Dive Brief:
- President Donald Trump’s pick for the National Labor Relations Board’s (NLRB) acting chair will enable a pro-business agenda, reports SHRM. Philip Miscimarra will likely focus more on business interests than employee handbooks in nonunion workplaces, Donald Schroeder, a Boston-based attorney told SHRM.
- Speaking in 2015 at SHRM's 2015 Employment Law & Legislative Conference, Miscimarra said he wondered why the NLRB continued interfering with nonunion workplaces.
- Given his pro-business stance, Miscimarra is expected to reverse some NLRB rulings, include a rule change that expanded the definition of “joint employer” from one entity having direct control over another to one entity having indirect control over another.
Dive Insight:
Miscimarra was candid about his views of NLRB rulings before his appointment on Jan. 23. Employers should expect changes in rulings that many find burdensome.

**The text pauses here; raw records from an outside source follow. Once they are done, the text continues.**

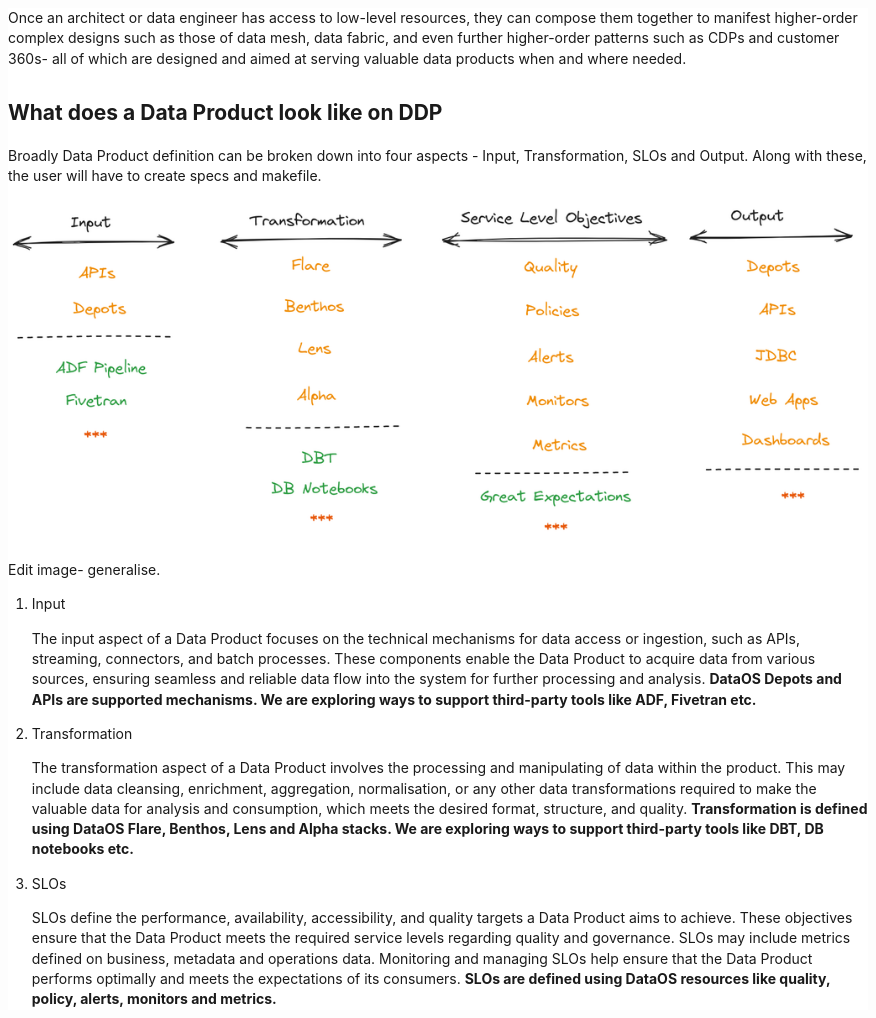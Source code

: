 Once an architect or data engineer has access to low-level resources, they can compose them together to manifest higher-order complex designs such as those of data mesh, data fabric, and even further higher-order patterns such as CDPs and customer 360s- all of which are designed and aimed at serving valuable data products when and where needed.

## W**hat does a Data Product  look like on DDP**

Broadly Data Product definition can be broken down into four aspects - Input, Transformation, SLOs and Output. Along with these, the user will have to create specs and makefile.

![Edit image- generalise.](./what_is_data_developer_platform/microsoftteams-image_(2).png)

Edit image- generalise.

1. Input
    
    The input aspect of a Data Product focuses on the technical mechanisms for data access or ingestion, such as APIs, streaming, connectors, and batch processes. These components enable the Data Product to acquire data from various sources, ensuring seamless and reliable data flow into the system for further processing and analysis. **DataOS Depots and APIs are supported mechanisms. We are exploring ways to support third-party tools like ADF, Fivetran etc.**
    
2. Transformation
    
    The transformation aspect of a Data Product involves the processing and manipulating of data within the product. This may include data cleansing, enrichment, aggregation, normalisation, or any other data transformations required to make the valuable data for analysis and consumption, which meets the desired format, structure, and quality. **Transformation is defined using DataOS Flare, Benthos, Lens and Alpha stacks. We are exploring ways to support third-party tools like DBT, DB notebooks etc.**
    
3. SLOs 
    
    SLOs define the performance, availability, accessibility, and quality targets a Data Product aims to achieve. These objectives ensure that the Data Product meets the required service levels regarding quality and governance. SLOs may include metrics defined on business, metadata and operations data.  Monitoring and managing SLOs help ensure that the Data Product performs optimally and meets the expectations of its consumers. **SLOs are defined using DataOS resources like quality, policy, alerts, monitors and metrics.**
    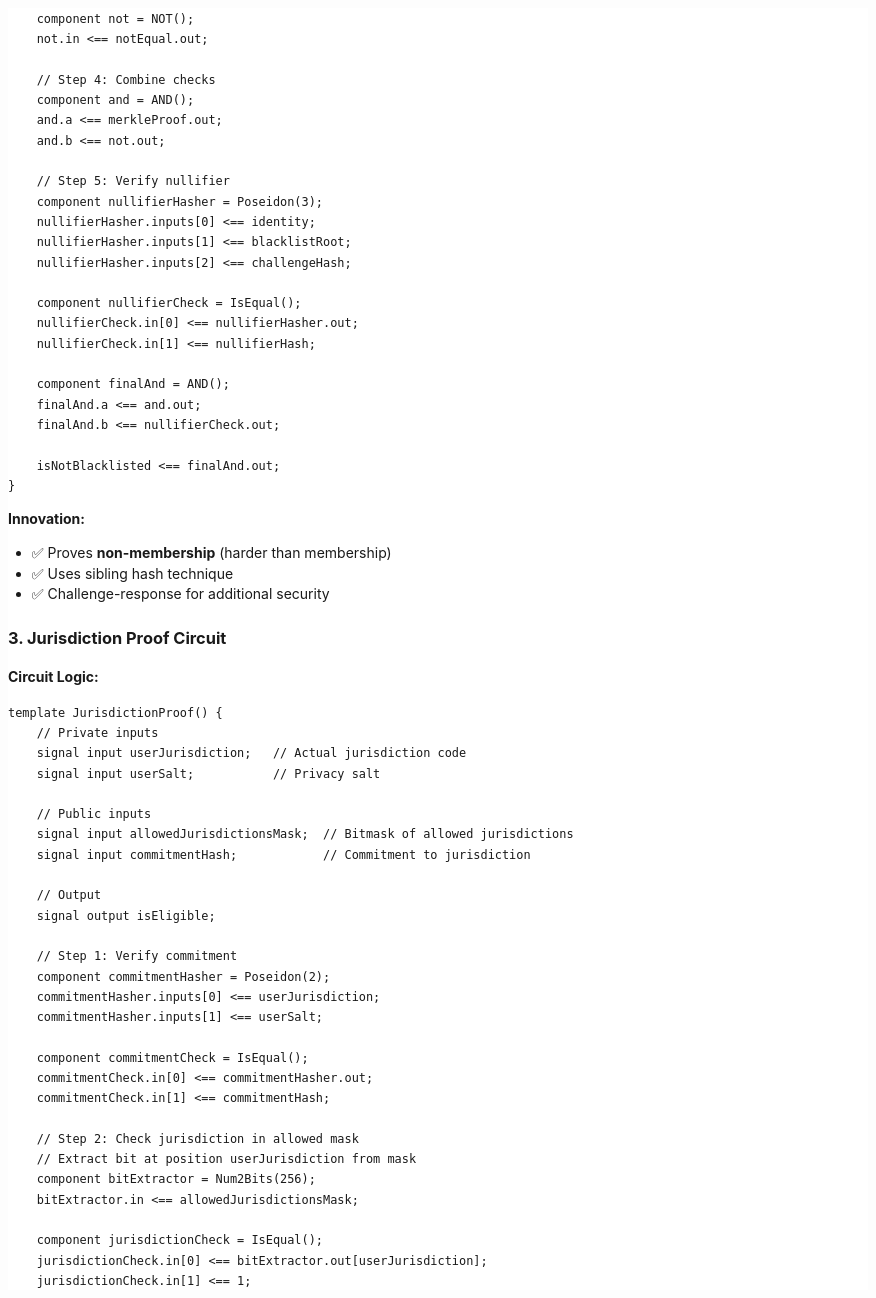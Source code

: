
 ```circom
    component not = NOT();
    not.in <== notEqual.out;
    
    // Step 4: Combine checks
    component and = AND();
    and.a <== merkleProof.out;
    and.b <== not.out;
    
    // Step 5: Verify nullifier
    component nullifierHasher = Poseidon(3);
    nullifierHasher.inputs[0] <== identity;
    nullifierHasher.inputs[1] <== blacklistRoot;
    nullifierHasher.inputs[2] <== challengeHash;
    
    component nullifierCheck = IsEqual();
    nullifierCheck.in[0] <== nullifierHasher.out;
    nullifierCheck.in[1] <== nullifierHash;
    
    component finalAnd = AND();
    finalAnd.a <== and.out;
    finalAnd.b <== nullifierCheck.out;
    
    isNotBlacklisted <== finalAnd.out;
}
```

**Innovation:**
- ✅ Proves **non-membership** (harder than membership)
- ✅ Uses sibling hash technique
- ✅ Challenge-response for additional security

### 3. Jurisdiction Proof Circuit

**Circuit Logic:**
```circom
template JurisdictionProof() {
    // Private inputs
    signal input userJurisdiction;   // Actual jurisdiction code
    signal input userSalt;           // Privacy salt
    
    // Public inputs
    signal input allowedJurisdictionsMask;  // Bitmask of allowed jurisdictions
    signal input commitmentHash;            // Commitment to jurisdiction
    
    // Output
    signal output isEligible;
    
    // Step 1: Verify commitment
    component commitmentHasher = Poseidon(2);
    commitmentHasher.inputs[0] <== userJurisdiction;
    commitmentHasher.inputs[1] <== userSalt;
    
    component commitmentCheck = IsEqual();
    commitmentCheck.in[0] <== commitmentHasher.out;
    commitmentCheck.in[1] <== commitmentHash;
    
    // Step 2: Check jurisdiction in allowed mask
    // Extract bit at position userJurisdiction from mask
    component bitExtractor = Num2Bits(256);
    bitExtractor.in <== allowedJurisdictionsMask;
    
    component jurisdictionCheck = IsEqual();
    jurisdictionCheck.in[0] <== bitExtractor.out[userJurisdiction];
    jurisdictionCheck.in[1] <== 1;
```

Employment laws require employers to conduct internal investigations when workers file complaints. But employers say the NLRB hampers internal investigations by not allowing them to guarantee employees’ confidentiality as witnesses. Employers must prove confidentiality is necessary through a “balancing test.”
It's standards like this that Miscimarra and Republican NLRB members are expected to roll back under the Trump administration.